I have two morphs. I want to click on the inner morph and, if I keep the mouse down, drag it out. I seem to be having problems getting the click-drag hooked into the start of the drag code.
After experimenting, it seems the key is to capture the mouseDown event (via #handlesMouseDown:) and then mouseDown: evt ^self grabMorph: evt
Should I be using grabTransform in here? Is this the right idea? (I was inspired by browsing senders of #grabMorph:).
My outer morph (Morph subclass: MorphA) is initialized with initialize |b| super initialize. self color: self defaultColor. self extent: 100@100; enableDragNDrop. b _ MorphB new. b center: self center; extent: self extent / 3.0. self addMorphFront: b.

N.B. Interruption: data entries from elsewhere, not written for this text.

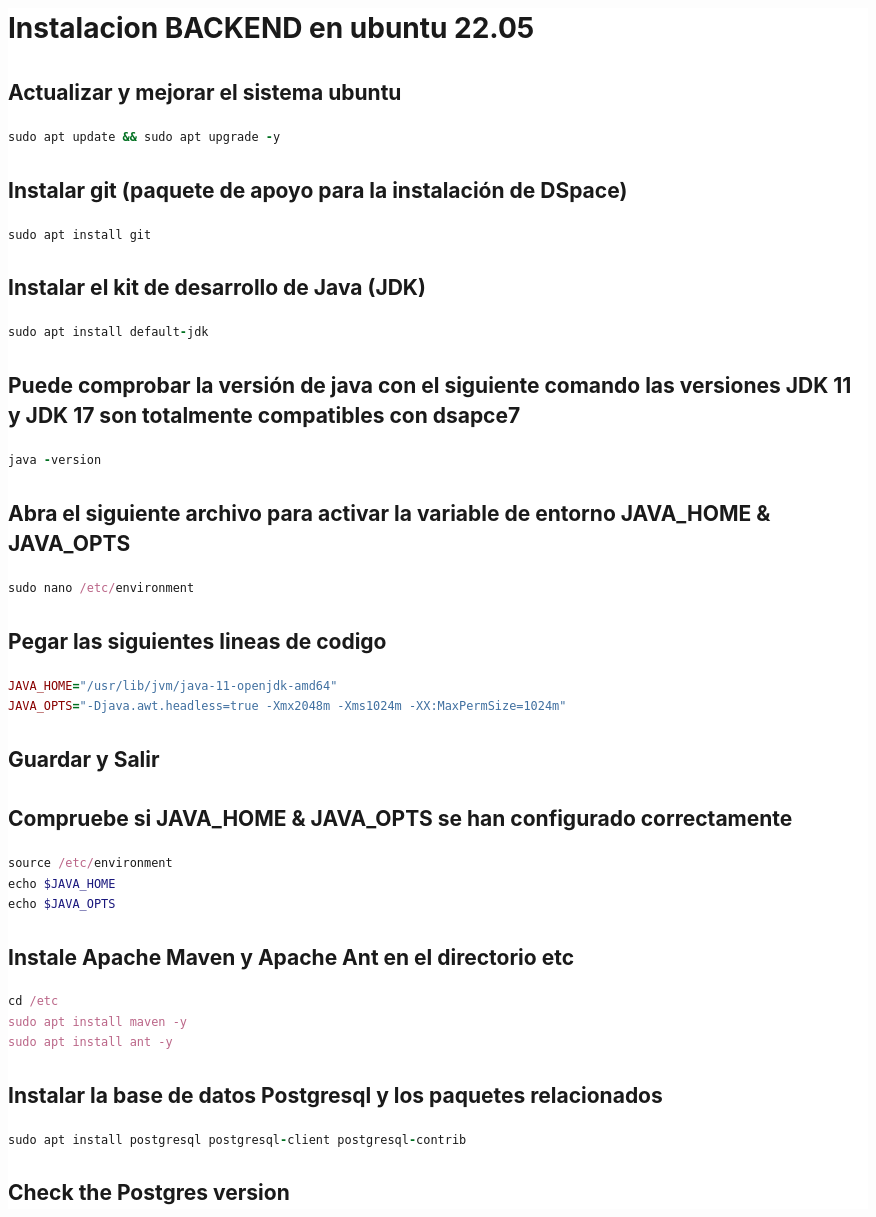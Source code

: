 # Instalacion BACKEND en ubuntu 22.05

## Actualizar y mejorar el sistema ubuntu
```ruby
sudo apt update && sudo apt upgrade -y
```	
## Instalar git (paquete de apoyo para la instalación de DSpace)
```ruby
sudo apt install git
```
## Instalar el kit de desarrollo de Java (JDK)
```ruby
sudo apt install default-jdk
```
## Puede comprobar la versión de java con el siguiente comando las versiones JDK 11 y JDK 17 son totalmente compatibles con dsapce7
```ruby
java -version
```
## Abra el siguiente archivo para activar la variable de entorno JAVA_HOME & JAVA_OPTS
```ruby
sudo nano /etc/environment 
```

## Pegar las siguientes lineas de codigo
```ruby
JAVA_HOME="/usr/lib/jvm/java-11-openjdk-amd64"
JAVA_OPTS="-Djava.awt.headless=true -Xmx2048m -Xms1024m -XX:MaxPermSize=1024m"
```
## Guardar y Salir

## Compruebe si JAVA_HOME & JAVA_OPTS se han configurado correctamente
```ruby
source /etc/environment
echo $JAVA_HOME
echo $JAVA_OPTS
```

## Instale Apache Maven y Apache Ant en el directorio etc
```ruby
cd /etc
sudo apt install maven -y
sudo apt install ant -y
```
## Instalar la base de datos Postgresql y los paquetes relacionados
```ruby
sudo apt install postgresql postgresql-client postgresql-contrib
```
## Check the Postgres version
```ruby
```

On the one hand, I thought that drag and drop was supposed to work pretty automatically. On the other, I don't see how it could: if I click on a morph I may want to popup a menu, perform some action, or drag it, and it seems that needs to be in the code.

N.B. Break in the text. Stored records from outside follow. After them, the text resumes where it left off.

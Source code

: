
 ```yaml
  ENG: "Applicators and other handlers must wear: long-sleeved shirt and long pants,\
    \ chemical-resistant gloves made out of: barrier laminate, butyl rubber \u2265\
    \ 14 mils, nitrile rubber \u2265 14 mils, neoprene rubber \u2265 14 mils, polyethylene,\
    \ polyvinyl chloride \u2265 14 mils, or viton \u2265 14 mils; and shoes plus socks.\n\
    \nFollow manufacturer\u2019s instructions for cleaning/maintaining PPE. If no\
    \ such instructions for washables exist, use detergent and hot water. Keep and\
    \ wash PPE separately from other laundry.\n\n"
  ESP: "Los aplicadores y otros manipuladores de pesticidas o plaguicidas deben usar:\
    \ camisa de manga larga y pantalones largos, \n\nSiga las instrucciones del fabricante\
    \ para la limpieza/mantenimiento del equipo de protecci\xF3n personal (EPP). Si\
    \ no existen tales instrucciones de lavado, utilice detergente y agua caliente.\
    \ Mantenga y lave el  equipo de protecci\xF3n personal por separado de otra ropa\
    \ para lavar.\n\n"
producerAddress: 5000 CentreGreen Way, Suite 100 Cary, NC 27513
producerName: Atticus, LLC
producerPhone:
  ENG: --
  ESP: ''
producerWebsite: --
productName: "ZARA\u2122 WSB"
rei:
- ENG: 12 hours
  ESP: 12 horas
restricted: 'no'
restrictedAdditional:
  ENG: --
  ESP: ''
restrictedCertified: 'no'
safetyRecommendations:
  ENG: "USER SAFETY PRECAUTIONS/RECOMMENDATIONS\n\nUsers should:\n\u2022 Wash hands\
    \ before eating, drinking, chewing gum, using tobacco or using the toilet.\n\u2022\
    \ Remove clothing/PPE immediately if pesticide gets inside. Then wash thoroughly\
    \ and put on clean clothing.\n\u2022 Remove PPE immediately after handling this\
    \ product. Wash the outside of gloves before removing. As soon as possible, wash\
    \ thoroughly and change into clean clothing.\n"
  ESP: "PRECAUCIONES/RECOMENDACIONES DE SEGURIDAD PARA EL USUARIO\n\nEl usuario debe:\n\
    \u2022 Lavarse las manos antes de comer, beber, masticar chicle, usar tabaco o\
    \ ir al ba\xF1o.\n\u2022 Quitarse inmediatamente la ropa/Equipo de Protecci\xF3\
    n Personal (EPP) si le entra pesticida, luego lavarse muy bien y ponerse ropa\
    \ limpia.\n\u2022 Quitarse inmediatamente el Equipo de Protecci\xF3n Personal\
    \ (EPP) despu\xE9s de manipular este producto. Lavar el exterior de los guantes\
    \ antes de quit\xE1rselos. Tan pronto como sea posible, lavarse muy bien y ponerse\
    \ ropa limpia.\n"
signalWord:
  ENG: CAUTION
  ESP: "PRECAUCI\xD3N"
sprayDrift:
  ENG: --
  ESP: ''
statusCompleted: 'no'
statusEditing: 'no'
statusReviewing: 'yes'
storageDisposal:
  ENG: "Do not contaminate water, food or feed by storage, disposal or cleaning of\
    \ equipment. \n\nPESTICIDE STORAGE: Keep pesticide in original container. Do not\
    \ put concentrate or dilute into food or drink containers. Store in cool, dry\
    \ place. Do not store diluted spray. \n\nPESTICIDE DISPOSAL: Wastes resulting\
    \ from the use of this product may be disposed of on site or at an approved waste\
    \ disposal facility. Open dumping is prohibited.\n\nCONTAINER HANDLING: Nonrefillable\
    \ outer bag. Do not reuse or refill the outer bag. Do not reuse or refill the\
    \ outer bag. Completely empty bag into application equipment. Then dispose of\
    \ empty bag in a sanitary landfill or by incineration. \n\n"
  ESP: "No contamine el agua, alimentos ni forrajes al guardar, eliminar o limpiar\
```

If I get past this to a real world example, I'll also have several levels of nesting. For example if D is in C in B in A, and I want to be able to drag D out (really a copy of it), which of A, B, and C need changes to support it? I was going to research this on my own, when I discovered I couldn't even handle the B in A case :(.
P.S. As others have noted David Smith's stuff on the swiki doesn't conform to current protocols. I'm running 3.1 alpha #4173.
On Friday 03 August 2001 01:17 am, you wrote:
How do I get the code that does the first part of drag and drop to kick in? Here's a tentative answer; I welcome corrections.
I have two morphs. I want to click on the inner morph and, if I keep the mouse down, drag it out. I seem to be having problems getting the click-drag hooked into the start of the drag code.
Are you using waitForClicksOrDrag: (look at PluggableListMorph>>mouseDown:)
The parent should do the initiation of the drag. So it should use
evt hand grabMorph: submorph. evt hand releaseMouseFocus: self.
On the one hand, I thought that drag and drop was supposed to work pretty automatically. On the other, I don't see how it could: if I click on a morph I may want to popup a menu, perform some action, or drag it, and it seems that needs to be in the code.
enableDragNDrop is for the morph itself. If you ever want to have the drag enabled state different from the drop enabled state, don't use it (use enableDrag: and/or enableDrop:).
Look at PluggableListMorph>>startDrag:
On Fri, Aug 03, 2001 at 09:20:55AM -0700, Ned Konz wrote:
On Friday 03 August 2001 01:17 am, you wrote:
How do I get the code that does the first part of drag and drop to kick in? Here's a tentative answer; I welcome corrections.
I have two morphs. I want to click on the inner morph and, if I keep the mouse down, drag it out. I seem to be having problems getting the click-drag hooked into the start of the drag code.
Are you using waitForClicksOrDrag: (look at PluggableListMorph>>mouseDown:)
No. I'll look into it.
The parent should do the initiation of the drag. So it should use
Why can't the morph initiate the drag itself? And if there is a chain of parents, which one should initiate the drag?
evt hand grabMorph: submorph. evt hand releaseMouseFocus: self.
On the one hand, I thought that drag and drop was supposed to work pretty automatically. On the other, I don't see how it could: if I click on a morph I may want to popup a menu, perform some action, or drag it, and it seems that needs to be in the code.
enableDragNDrop is for the morph itself. If you ever want to have the drag enabled state different from the drop enabled state, don't use it (use enableDrag: and/or enableDrop:).
I'm not sure I understand the meaning of "for the morph itself". The comment on dragEnabled is "Get this morph's ability to add and remove morphs via drag-n-drop." This sounds to me as if to enable me to drag morph B out of containing morph A I must enable dragging in A.
On Friday 03 August 2001 11:46 am, Ross wrote:
On Fri, Aug 03, 2001 at 09:20:55AM -0700, Ned Konz wrote:
The parent should do the initiation of the drag. So it should use
Why can't the morph initiate the drag itself? And if there is a chain of parents, which one should initiate the drag?
Whichever one is handling the mouse event. (i.e. whichever one can tell that a drag operation has started). If you want, you can have a morph get grabbed by the hand; it's just that you don't need enableDrag for this in the parent. You just need someone to tell the hand to grab the morph.
Then you have to deal with the negotiation on the drop, but that's a different problem.
I'm not sure I understand the meaning of "for the morph itself". The comment on dragEnabled is "Get this morph's ability to add and remove morphs via drag-n-drop." This sounds to me as if to enable me to drag morph B out of containing morph A I must enable dragging in A.
That's correct; sorry I wasn't clear.